## What is expected
Copy each line of the records that holds the string "which".
....
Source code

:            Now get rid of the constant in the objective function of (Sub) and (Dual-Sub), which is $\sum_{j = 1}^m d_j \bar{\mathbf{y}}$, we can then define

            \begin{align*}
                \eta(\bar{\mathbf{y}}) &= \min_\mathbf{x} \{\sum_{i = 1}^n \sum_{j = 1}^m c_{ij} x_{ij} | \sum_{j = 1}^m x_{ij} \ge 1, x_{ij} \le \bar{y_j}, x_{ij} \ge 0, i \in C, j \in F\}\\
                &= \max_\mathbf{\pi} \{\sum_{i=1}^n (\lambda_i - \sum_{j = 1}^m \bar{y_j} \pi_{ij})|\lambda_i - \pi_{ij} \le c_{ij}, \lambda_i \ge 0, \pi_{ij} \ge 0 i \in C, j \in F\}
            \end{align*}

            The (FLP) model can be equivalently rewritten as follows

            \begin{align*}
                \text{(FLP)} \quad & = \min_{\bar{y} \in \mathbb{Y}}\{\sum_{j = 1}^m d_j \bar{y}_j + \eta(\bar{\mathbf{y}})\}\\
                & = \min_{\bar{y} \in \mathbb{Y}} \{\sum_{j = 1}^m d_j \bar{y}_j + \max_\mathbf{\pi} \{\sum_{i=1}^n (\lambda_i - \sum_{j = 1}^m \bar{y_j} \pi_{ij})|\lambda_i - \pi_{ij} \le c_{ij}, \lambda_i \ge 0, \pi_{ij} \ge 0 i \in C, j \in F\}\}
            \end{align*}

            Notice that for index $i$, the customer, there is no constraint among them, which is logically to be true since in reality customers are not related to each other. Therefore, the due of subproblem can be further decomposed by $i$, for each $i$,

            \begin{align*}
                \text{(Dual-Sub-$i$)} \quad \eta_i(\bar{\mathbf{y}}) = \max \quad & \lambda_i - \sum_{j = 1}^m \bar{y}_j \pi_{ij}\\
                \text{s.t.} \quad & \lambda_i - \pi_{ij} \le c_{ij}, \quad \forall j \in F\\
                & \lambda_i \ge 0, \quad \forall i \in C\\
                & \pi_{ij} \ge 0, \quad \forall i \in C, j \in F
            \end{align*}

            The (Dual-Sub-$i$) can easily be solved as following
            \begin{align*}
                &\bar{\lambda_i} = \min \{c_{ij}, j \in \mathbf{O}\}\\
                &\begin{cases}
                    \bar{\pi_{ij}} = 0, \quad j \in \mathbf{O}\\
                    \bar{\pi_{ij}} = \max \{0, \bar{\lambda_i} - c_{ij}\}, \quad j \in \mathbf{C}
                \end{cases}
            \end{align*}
....
## Response
:            Now get rid of the constant in the objective function of (Sub) and (Dual-Sub), which is $\sum_{j = 1}^m d_j \bar{\mathbf{y}}$, we can then define
            Notice that for index $i$, the customer, there is no constraint among them, which is logically to be true since in reality customers are not related to each other. Therefore, the due of subproblem can be further decomposed by $i$, for each $i$,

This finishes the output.